### Excerpted records

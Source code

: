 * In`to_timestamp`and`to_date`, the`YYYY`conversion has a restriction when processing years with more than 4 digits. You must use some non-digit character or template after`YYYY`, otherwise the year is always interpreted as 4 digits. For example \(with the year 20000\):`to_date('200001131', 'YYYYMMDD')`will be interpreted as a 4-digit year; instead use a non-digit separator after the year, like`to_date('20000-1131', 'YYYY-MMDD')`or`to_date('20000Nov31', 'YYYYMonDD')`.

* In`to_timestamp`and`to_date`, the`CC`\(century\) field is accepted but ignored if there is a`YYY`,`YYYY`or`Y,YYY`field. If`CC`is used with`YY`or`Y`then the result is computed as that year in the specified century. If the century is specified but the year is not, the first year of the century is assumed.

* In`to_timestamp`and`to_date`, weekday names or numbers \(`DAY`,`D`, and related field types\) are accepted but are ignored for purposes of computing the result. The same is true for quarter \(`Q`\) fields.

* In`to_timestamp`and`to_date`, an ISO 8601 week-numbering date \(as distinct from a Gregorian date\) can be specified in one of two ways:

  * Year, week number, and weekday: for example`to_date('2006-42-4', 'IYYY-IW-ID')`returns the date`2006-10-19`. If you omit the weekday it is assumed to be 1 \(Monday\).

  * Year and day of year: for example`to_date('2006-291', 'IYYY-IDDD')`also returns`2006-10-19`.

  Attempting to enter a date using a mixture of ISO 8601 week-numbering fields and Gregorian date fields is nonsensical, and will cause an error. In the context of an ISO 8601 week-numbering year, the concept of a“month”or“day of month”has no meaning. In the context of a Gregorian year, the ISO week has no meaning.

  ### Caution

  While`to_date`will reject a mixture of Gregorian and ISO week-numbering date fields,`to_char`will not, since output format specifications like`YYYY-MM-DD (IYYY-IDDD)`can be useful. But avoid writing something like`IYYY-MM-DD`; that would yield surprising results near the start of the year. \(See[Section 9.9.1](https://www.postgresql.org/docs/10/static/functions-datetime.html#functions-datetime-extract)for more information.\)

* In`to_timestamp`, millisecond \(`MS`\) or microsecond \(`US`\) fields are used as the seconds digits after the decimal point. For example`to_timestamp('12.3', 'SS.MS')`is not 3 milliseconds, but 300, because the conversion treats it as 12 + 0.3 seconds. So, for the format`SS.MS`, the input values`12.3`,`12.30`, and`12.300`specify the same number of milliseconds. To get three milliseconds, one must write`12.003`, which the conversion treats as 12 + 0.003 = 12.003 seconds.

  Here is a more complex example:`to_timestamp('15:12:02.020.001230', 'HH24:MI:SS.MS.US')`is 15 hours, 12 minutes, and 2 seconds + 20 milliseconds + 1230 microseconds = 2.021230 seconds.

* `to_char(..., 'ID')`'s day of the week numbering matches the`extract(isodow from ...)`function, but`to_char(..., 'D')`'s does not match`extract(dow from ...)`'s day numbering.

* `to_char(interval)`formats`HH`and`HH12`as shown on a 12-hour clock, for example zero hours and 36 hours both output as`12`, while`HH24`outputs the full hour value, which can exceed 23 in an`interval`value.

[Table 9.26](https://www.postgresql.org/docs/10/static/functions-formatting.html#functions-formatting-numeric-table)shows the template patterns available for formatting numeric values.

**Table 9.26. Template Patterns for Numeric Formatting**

######

"IDDD" is the string to look for; please copy every line of the records above where it appears.

  * Year and day of year: for example`to_date('2006-291', 'IYYY-IDDD')`also returns`2006-10-19`.
  While`to_date`will reject a mixture of Gregorian and ISO week-numbering date fields,`to_char`will not, since output format specifications like`YYYY-MM-DD (IYYY-IDDD)`can be useful. But avoid writing something like`IYYY-MM-DD`; that would yield surprising results near the start of the year. \(See[Section 9.9.1](https://www.postgresql.org/docs/10/static/functions-datetime.html#functions-datetime-extract)for more information.\)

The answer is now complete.